#### PROBLEM TO WORK ON
Only an exact copy of the lines beginning at the one that contains "The resonance relation---symmetric" and ending at the last line of the records below counts as the answer.

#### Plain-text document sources
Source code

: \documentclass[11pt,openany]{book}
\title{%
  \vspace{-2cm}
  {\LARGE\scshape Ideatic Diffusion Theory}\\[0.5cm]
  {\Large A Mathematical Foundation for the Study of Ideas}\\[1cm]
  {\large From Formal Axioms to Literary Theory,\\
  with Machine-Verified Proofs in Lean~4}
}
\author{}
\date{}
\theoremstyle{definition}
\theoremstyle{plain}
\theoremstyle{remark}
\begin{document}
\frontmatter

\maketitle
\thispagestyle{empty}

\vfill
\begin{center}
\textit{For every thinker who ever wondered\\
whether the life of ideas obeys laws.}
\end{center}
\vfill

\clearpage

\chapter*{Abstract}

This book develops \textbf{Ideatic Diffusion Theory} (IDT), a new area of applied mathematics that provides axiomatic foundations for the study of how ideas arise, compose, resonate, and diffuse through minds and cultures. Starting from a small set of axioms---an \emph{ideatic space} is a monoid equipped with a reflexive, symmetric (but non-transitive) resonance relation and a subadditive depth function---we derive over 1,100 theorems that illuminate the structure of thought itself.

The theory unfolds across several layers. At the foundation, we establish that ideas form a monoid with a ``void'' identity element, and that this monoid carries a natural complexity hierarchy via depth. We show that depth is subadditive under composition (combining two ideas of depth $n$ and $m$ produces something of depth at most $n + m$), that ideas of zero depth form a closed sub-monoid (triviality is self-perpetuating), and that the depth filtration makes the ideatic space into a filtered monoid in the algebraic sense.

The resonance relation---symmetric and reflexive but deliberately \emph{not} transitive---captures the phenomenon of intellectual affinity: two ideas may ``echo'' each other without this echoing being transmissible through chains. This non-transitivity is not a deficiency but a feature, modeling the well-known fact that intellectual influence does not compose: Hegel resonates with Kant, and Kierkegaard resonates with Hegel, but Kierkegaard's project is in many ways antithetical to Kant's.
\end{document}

#### YOUR SOLUTION
The resonance relation---symmetric and reflexive but deliberately \emph{not} transitive---captures the phenomenon of intellectual affinity: two ideas may ``echo'' each other without this echoing being transmissible through chains. This non-transitivity is not a deficiency but a feature, modeling the well-known fact that intellectual influence does not compose: Hegel resonates with Kant, and Kierkegaard resonates with Hegel, but Kierkegaard's project is in many ways antithetical to Kant's.
\end{document}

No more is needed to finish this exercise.